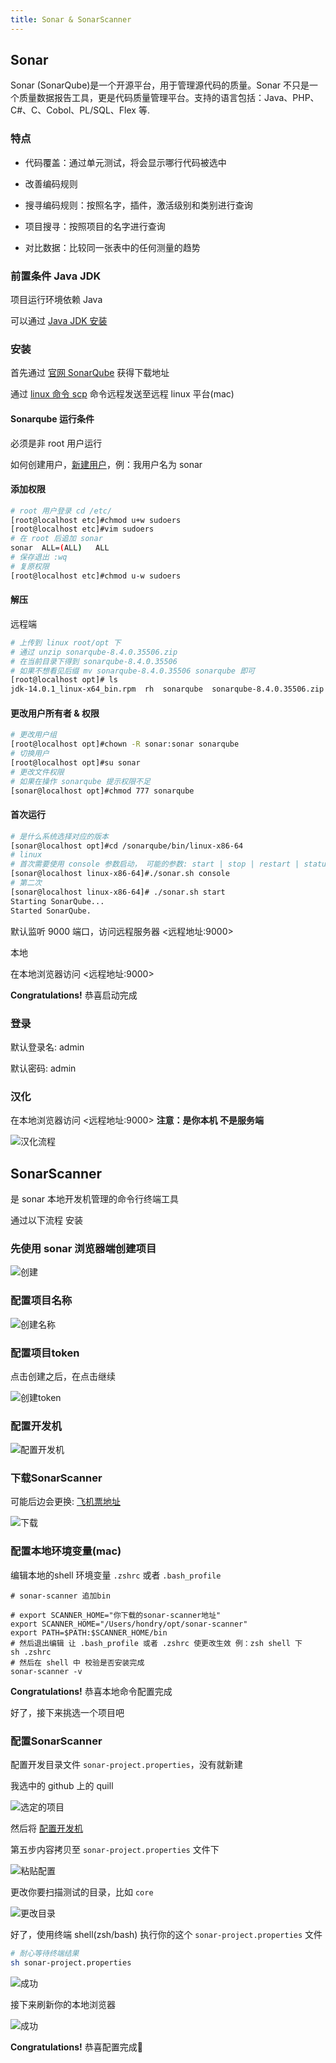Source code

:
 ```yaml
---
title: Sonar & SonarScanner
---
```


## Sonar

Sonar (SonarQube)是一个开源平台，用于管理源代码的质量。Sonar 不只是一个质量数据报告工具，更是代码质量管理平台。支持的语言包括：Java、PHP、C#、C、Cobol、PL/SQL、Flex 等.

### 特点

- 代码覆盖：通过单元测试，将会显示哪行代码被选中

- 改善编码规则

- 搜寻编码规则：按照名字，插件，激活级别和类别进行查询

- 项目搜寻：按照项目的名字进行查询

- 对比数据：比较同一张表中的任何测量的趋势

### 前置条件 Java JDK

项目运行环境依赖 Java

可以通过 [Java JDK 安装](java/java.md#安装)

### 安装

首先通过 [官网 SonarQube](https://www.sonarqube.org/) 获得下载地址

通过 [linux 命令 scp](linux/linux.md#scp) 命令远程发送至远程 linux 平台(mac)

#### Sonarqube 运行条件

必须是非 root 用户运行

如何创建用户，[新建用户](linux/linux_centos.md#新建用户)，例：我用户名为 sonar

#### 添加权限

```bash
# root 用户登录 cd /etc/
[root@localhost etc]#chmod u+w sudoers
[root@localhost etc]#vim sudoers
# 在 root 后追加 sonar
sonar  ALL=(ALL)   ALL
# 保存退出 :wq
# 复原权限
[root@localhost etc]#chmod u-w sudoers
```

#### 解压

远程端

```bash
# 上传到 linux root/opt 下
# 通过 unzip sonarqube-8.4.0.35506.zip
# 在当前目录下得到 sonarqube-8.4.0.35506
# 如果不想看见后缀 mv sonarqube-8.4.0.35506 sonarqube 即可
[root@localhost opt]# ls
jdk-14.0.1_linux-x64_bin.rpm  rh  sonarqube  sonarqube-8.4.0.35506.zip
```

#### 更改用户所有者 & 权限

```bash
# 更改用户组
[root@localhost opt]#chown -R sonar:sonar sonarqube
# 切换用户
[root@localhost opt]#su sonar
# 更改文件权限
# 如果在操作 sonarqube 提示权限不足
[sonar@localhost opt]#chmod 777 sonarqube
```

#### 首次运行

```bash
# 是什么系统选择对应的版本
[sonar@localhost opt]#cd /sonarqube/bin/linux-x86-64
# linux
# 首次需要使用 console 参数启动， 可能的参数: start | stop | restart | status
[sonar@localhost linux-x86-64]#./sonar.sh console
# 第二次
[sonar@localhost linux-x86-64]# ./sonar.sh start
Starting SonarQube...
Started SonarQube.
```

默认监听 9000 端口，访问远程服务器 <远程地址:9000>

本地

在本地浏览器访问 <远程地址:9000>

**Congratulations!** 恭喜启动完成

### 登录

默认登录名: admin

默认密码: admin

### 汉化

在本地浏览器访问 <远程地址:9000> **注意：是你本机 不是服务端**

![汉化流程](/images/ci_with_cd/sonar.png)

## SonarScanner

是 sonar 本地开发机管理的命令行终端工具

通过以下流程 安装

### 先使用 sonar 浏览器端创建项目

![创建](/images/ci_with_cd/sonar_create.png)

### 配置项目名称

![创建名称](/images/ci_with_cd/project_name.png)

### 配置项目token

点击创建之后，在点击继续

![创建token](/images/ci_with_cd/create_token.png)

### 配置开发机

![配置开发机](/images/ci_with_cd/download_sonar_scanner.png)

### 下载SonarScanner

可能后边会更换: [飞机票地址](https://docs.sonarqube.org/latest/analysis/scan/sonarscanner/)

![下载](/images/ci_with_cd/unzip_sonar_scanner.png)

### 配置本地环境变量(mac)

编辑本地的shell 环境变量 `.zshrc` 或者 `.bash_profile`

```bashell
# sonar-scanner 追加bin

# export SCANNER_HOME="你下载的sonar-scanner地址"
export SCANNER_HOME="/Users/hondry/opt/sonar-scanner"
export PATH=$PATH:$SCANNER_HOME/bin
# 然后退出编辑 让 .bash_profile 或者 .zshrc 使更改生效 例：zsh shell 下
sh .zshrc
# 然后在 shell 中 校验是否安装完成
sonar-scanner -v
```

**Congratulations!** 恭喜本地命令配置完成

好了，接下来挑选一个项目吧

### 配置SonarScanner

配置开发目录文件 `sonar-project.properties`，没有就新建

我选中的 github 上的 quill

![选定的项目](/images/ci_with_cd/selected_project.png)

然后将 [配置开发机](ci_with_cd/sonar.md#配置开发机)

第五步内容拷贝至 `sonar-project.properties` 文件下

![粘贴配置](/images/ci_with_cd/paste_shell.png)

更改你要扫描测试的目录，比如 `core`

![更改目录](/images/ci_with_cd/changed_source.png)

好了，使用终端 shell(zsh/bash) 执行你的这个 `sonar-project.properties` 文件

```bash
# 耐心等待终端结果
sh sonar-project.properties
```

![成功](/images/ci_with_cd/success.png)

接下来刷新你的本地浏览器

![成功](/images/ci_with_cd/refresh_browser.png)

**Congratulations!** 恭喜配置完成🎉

(Work order): Every record above should reappear exactly, with the pictures gone.

(The answer):
Source code

:
 ```yaml
---
title: Sonar & SonarScanner
---
```


## Sonar

Sonar (SonarQube)是一个开源平台，用于管理源代码的质量。Sonar 不只是一个质量数据报告工具，更是代码质量管理平台。支持的语言包括：Java、PHP、C#、C、Cobol、PL/SQL、Flex 等.

### 特点

- 代码覆盖：通过单元测试，将会显示哪行代码被选中

- 改善编码规则

- 搜寻编码规则：按照名字，插件，激活级别和类别进行查询

- 项目搜寻：按照项目的名字进行查询

- 对比数据：比较同一张表中的任何测量的趋势

### 前置条件 Java JDK

项目运行环境依赖 Java

可以通过 [Java JDK 安装](java/java.md#安装)

### 安装

首先通过 [官网 SonarQube](https://www.sonarqube.org/) 获得下载地址

通过 [linux 命令 scp](linux/linux.md#scp) 命令远程发送至远程 linux 平台(mac)

#### Sonarqube 运行条件

必须是非 root 用户运行

如何创建用户，[新建用户](linux/linux_centos.md#新建用户)，例：我用户名为 sonar

#### 添加权限

```bash
# root 用户登录 cd /etc/
[root@localhost etc]#chmod u+w sudoers
[root@localhost etc]#vim sudoers
# 在 root 后追加 sonar
sonar  ALL=(ALL)   ALL
# 保存退出 :wq
# 复原权限
[root@localhost etc]#chmod u-w sudoers
```

#### 解压

远程端

```bash
# 上传到 linux root/opt 下
# 通过 unzip sonarqube-8.4.0.35506.zip
# 在当前目录下得到 sonarqube-8.4.0.35506
# 如果不想看见后缀 mv sonarqube-8.4.0.35506 sonarqube 即可
[root@localhost opt]# ls
jdk-14.0.1_linux-x64_bin.rpm  rh  sonarqube  sonarqube-8.4.0.35506.zip
```

#### 更改用户所有者 & 权限

```bash
# 更改用户组
[root@localhost opt]#chown -R sonar:sonar sonarqube
# 切换用户
[root@localhost opt]#su sonar
# 更改文件权限
# 如果在操作 sonarqube 提示权限不足
[sonar@localhost opt]#chmod 777 sonarqube
```

#### 首次运行

```bash
# 是什么系统选择对应的版本
[sonar@localhost opt]#cd /sonarqube/bin/linux-x86-64
# linux
# 首次需要使用 console 参数启动， 可能的参数: start | stop | restart | status
[sonar@localhost linux-x86-64]#./sonar.sh console
# 第二次
[sonar@localhost linux-x86-64]# ./sonar.sh start
Starting SonarQube...
Started SonarQube.
```

默认监听 9000 端口，访问远程服务器 <远程地址:9000>

本地

在本地浏览器访问 <远程地址:9000>

**Congratulations!** 恭喜启动完成

### 登录

默认登录名: admin

默认密码: admin

### 汉化

在本地浏览器访问 <远程地址:9000> **注意：是你本机 不是服务端**

![汉化流程](/images/ci_with_cd/sonar.png)

## SonarScanner

是 sonar 本地开发机管理的命令行终端工具

通过以下流程 安装

### 先使用 sonar 浏览器端创建项目

![创建](/images/ci_with_cd/sonar_create.png)

### 配置项目名称

![创建名称](/images/ci_with_cd/project_name.png)

### 配置项目token

点击创建之后，在点击继续

![创建token](/images/ci_with_cd/create_token.png)

### 配置开发机

![配置开发机](/images/ci_with_cd/download_sonar_scanner.png)

### 下载SonarScanner

可能后边会更换: [飞机票地址](https://docs.sonarqube.org/latest/analysis/scan/sonarscanner/)

![下载](/images/ci_with_cd/unzip_sonar_scanner.png)

### 配置本地环境变量(mac)

编辑本地的shell 环境变量 `.zshrc` 或者 `.bash_profile`

```bashell
# sonar-scanner 追加bin

# export SCANNER_HOME="你下载的sonar-scanner地址"
export SCANNER_HOME="/Users/hondry/opt/sonar-scanner"
export PATH=$PATH:$SCANNER_HOME/bin
# 然后退出编辑 让 .bash_profile 或者 .zshrc 使更改生效 例：zsh shell 下
sh .zshrc
# 然后在 shell 中 校验是否安装完成
sonar-scanner -v
```

**Congratulations!** 恭喜本地命令配置完成

好了，接下来挑选一个项目吧

### 配置SonarScanner

配置开发目录文件 `sonar-project.properties`，没有就新建

我选中的 github 上的 quill

![选定的项目](/images/ci_with_cd/selected_project.png)

然后将 [配置开发机](ci_with_cd/sonar.md#配置开发机)

第五步内容拷贝至 `sonar-project.properties` 文件下

![粘贴配置](/images/ci_with_cd/paste_shell.png)

更改你要扫描测试的目录，比如 `core`

![更改目录](/images/ci_with_cd/changed_source.png)

好了，使用终端 shell(zsh/bash) 执行你的这个 `sonar-project.properties` 文件

```bash
# 耐心等待终端结果
sh sonar-project.properties
```

![成功](/images/ci_with_cd/success.png)

接下来刷新你的本地浏览器

![成功](/images/ci_with_cd/refresh_browser.png)

**Congratulations!** 恭喜配置完成🎉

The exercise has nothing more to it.